PROBLEM TO WORK ON: Transcribe the listing below exactly, leaving out each image.

-------

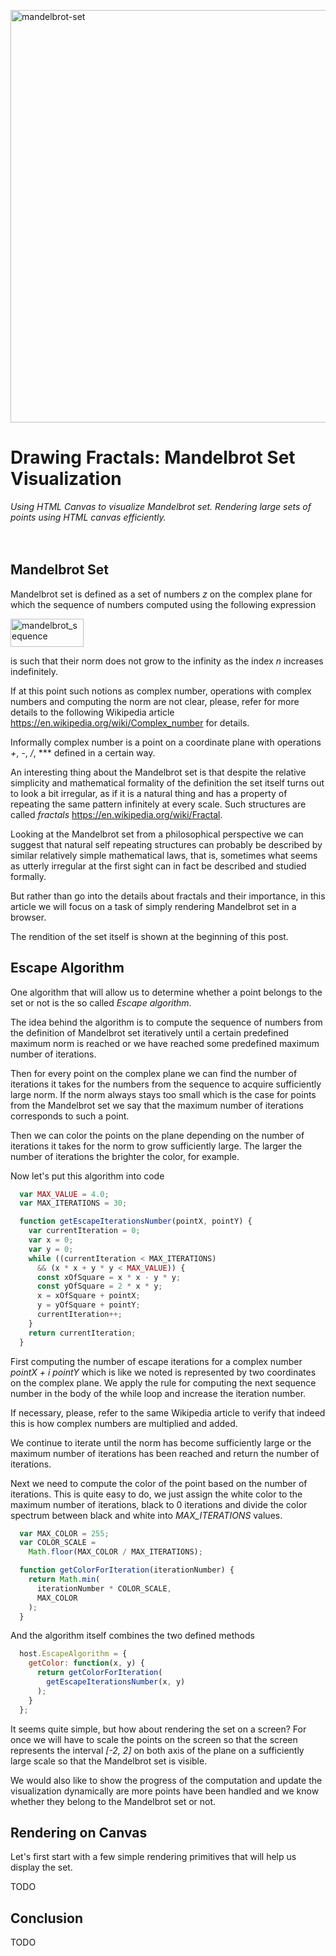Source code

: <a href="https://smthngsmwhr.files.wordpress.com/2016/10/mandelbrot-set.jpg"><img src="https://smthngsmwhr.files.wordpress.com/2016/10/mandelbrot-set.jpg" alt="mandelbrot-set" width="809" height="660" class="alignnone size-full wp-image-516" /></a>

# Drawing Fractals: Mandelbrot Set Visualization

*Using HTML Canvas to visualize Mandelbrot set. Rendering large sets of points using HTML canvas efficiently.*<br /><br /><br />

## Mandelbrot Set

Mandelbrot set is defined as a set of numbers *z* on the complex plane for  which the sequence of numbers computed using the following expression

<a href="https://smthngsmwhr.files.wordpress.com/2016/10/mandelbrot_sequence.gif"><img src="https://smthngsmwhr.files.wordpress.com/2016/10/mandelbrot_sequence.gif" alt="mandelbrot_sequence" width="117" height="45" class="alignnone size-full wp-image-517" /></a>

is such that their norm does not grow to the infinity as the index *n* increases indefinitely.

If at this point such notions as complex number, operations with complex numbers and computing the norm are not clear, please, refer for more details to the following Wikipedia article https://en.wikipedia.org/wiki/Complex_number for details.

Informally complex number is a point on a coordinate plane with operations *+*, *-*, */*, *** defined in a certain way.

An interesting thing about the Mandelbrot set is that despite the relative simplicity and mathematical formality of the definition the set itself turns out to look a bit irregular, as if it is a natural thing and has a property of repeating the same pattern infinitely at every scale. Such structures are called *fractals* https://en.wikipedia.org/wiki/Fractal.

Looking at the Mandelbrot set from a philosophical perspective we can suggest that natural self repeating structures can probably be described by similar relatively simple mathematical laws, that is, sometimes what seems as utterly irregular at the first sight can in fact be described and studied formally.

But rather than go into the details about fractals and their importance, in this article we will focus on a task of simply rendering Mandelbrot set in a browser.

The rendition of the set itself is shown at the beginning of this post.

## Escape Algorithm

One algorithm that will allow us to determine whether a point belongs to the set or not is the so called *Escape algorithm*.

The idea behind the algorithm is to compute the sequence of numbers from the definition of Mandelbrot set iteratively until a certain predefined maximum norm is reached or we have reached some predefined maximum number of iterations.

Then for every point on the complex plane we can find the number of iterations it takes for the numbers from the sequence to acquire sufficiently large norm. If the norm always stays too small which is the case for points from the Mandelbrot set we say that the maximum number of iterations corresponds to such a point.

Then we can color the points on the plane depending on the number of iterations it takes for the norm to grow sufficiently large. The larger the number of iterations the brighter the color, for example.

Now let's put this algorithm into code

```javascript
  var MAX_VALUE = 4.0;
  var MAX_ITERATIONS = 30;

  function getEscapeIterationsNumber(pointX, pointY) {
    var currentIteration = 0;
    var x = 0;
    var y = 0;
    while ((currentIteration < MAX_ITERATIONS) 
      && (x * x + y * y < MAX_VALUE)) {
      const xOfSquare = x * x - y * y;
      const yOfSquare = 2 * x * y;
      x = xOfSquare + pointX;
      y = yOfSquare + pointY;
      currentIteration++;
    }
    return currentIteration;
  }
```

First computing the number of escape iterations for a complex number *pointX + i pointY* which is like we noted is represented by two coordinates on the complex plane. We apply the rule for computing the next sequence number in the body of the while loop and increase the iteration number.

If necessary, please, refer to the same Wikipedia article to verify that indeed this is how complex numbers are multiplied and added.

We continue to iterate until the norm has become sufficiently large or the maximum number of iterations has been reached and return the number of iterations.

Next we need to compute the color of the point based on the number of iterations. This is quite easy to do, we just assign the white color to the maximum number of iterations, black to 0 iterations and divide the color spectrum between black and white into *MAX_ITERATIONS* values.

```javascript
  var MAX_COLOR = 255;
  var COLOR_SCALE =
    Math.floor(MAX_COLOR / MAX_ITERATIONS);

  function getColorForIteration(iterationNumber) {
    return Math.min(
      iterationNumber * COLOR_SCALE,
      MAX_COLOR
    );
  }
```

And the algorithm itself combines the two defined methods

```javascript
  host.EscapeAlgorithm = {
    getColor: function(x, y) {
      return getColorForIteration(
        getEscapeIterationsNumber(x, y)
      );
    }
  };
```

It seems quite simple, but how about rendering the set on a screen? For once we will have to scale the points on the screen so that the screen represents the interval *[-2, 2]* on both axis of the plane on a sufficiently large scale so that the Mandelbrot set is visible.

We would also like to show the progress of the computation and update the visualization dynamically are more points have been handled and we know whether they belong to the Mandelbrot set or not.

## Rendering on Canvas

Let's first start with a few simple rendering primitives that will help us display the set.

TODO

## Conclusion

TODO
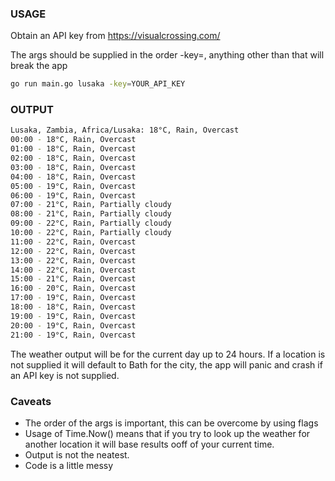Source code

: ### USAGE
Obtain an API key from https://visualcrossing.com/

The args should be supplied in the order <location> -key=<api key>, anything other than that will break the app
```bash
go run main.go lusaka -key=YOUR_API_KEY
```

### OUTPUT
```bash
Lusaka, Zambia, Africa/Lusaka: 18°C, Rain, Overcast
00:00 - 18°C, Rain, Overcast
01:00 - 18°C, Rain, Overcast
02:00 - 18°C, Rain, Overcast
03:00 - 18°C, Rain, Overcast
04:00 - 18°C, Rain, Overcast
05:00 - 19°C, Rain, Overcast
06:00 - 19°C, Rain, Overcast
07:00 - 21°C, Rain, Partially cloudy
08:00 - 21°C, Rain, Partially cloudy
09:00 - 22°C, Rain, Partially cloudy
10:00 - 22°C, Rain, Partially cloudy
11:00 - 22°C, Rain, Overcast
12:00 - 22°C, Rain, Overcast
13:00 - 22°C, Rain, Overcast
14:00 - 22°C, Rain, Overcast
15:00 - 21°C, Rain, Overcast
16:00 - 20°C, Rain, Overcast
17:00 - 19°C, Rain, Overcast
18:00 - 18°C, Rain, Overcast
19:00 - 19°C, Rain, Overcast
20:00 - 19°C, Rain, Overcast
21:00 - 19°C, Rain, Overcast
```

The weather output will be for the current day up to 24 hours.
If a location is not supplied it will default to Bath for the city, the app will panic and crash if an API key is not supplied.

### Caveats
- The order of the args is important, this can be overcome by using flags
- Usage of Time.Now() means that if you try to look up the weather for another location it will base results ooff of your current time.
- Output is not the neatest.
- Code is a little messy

-------

EXERCISE RESPONSE:
Source code

: <a href="https://smthngsmwhr.files.wordpress.com/2016/10/mandelbrot-set.jpg"><img src="https://smthngsmwhr.files.wordpress.com/2016/10/mandelbrot-set.jpg" alt="mandelbrot-set" width="809" height="660" class="alignnone size-full wp-image-516" /></a>

# Drawing Fractals: Mandelbrot Set Visualization

*Using HTML Canvas to visualize Mandelbrot set. Rendering large sets of points using HTML canvas efficiently.*<br /><br /><br />

## Mandelbrot Set

Mandelbrot set is defined as a set of numbers *z* on the complex plane for  which the sequence of numbers computed using the following expression

<a href="https://smthngsmwhr.files.wordpress.com/2016/10/mandelbrot_sequence.gif"><img src="https://smthngsmwhr.files.wordpress.com/2016/10/mandelbrot_sequence.gif" alt="mandelbrot_sequence" width="117" height="45" class="alignnone size-full wp-image-517" /></a>

is such that their norm does not grow to the infinity as the index *n* increases indefinitely.

If at this point such notions as complex number, operations with complex numbers and computing the norm are not clear, please, refer for more details to the following Wikipedia article https://en.wikipedia.org/wiki/Complex_number for details.

Informally complex number is a point on a coordinate plane with operations *+*, *-*, */*, *** defined in a certain way.

An interesting thing about the Mandelbrot set is that despite the relative simplicity and mathematical formality of the definition the set itself turns out to look a bit irregular, as if it is a natural thing and has a property of repeating the same pattern infinitely at every scale. Such structures are called *fractals* https://en.wikipedia.org/wiki/Fractal.

Looking at the Mandelbrot set from a philosophical perspective we can suggest that natural self repeating structures can probably be described by similar relatively simple mathematical laws, that is, sometimes what seems as utterly irregular at the first sight can in fact be described and studied formally.

But rather than go into the details about fractals and their importance, in this article we will focus on a task of simply rendering Mandelbrot set in a browser.

The rendition of the set itself is shown at the beginning of this post.

## Escape Algorithm

One algorithm that will allow us to determine whether a point belongs to the set or not is the so called *Escape algorithm*.

The idea behind the algorithm is to compute the sequence of numbers from the definition of Mandelbrot set iteratively until a certain predefined maximum norm is reached or we have reached some predefined maximum number of iterations.

Then for every point on the complex plane we can find the number of iterations it takes for the numbers from the sequence to acquire sufficiently large norm. If the norm always stays too small which is the case for points from the Mandelbrot set we say that the maximum number of iterations corresponds to such a point.

Then we can color the points on the plane depending on the number of iterations it takes for the norm to grow sufficiently large. The larger the number of iterations the brighter the color, for example.

Now let's put this algorithm into code

```javascript
  var MAX_VALUE = 4.0;
  var MAX_ITERATIONS = 30;

  function getEscapeIterationsNumber(pointX, pointY) {
    var currentIteration = 0;
    var x = 0;
    var y = 0;
    while ((currentIteration < MAX_ITERATIONS) 
      && (x * x + y * y < MAX_VALUE)) {
      const xOfSquare = x * x - y * y;
      const yOfSquare = 2 * x * y;
      x = xOfSquare + pointX;
      y = yOfSquare + pointY;
      currentIteration++;
    }
    return currentIteration;
  }
```

First computing the number of escape iterations for a complex number *pointX + i pointY* which is like we noted is represented by two coordinates on the complex plane. We apply the rule for computing the next sequence number in the body of the while loop and increase the iteration number.

If necessary, please, refer to the same Wikipedia article to verify that indeed this is how complex numbers are multiplied and added.

We continue to iterate until the norm has become sufficiently large or the maximum number of iterations has been reached and return the number of iterations.

Next we need to compute the color of the point based on the number of iterations. This is quite easy to do, we just assign the white color to the maximum number of iterations, black to 0 iterations and divide the color spectrum between black and white into *MAX_ITERATIONS* values.

```javascript
  var MAX_COLOR = 255;
  var COLOR_SCALE =
    Math.floor(MAX_COLOR / MAX_ITERATIONS);

  function getColorForIteration(iterationNumber) {
    return Math.min(
      iterationNumber * COLOR_SCALE,
      MAX_COLOR
    );
  }
```

And the algorithm itself combines the two defined methods

```javascript
  host.EscapeAlgorithm = {
    getColor: function(x, y) {
      return getColorForIteration(
        getEscapeIterationsNumber(x, y)
      );
    }
  };
```

It seems quite simple, but how about rendering the set on a screen? For once we will have to scale the points on the screen so that the screen represents the interval *[-2, 2]* on both axis of the plane on a sufficiently large scale so that the Mandelbrot set is visible.

We would also like to show the progress of the computation and update the visualization dynamically are more points have been handled and we know whether they belong to the Mandelbrot set or not.

## Rendering on Canvas

Let's first start with a few simple rendering primitives that will help us display the set.

TODO

## Conclusion

TODO
Source code

: ### USAGE
Obtain an API key from https://visualcrossing.com/

The args should be supplied in the order <location> -key=<api key>, anything other than that will break the app
```bash
go run main.go lusaka -key=YOUR_API_KEY
```

### OUTPUT
```bash
Lusaka, Zambia, Africa/Lusaka: 18°C, Rain, Overcast
00:00 - 18°C, Rain, Overcast
01:00 - 18°C, Rain, Overcast
02:00 - 18°C, Rain, Overcast
03:00 - 18°C, Rain, Overcast
04:00 - 18°C, Rain, Overcast
05:00 - 19°C, Rain, Overcast
06:00 - 19°C, Rain, Overcast
07:00 - 21°C, Rain, Partially cloudy
08:00 - 21°C, Rain, Partially cloudy
09:00 - 22°C, Rain, Partially cloudy
10:00 - 22°C, Rain, Partially cloudy
11:00 - 22°C, Rain, Overcast
12:00 - 22°C, Rain, Overcast
13:00 - 22°C, Rain, Overcast
14:00 - 22°C, Rain, Overcast
15:00 - 21°C, Rain, Overcast
16:00 - 20°C, Rain, Overcast
17:00 - 19°C, Rain, Overcast
18:00 - 18°C, Rain, Overcast
19:00 - 19°C, Rain, Overcast
20:00 - 19°C, Rain, Overcast
21:00 - 19°C, Rain, Overcast
```

The weather output will be for the current day up to 24 hours.
If a location is not supplied it will default to Bath for the city, the app will panic and crash if an API key is not supplied.

### Caveats
- The order of the args is important, this can be overcome by using flags
- Usage of Time.Now() means that if you try to look up the weather for another location it will base results ooff of your current time.
- Output is not the neatest.
- Code is a little messy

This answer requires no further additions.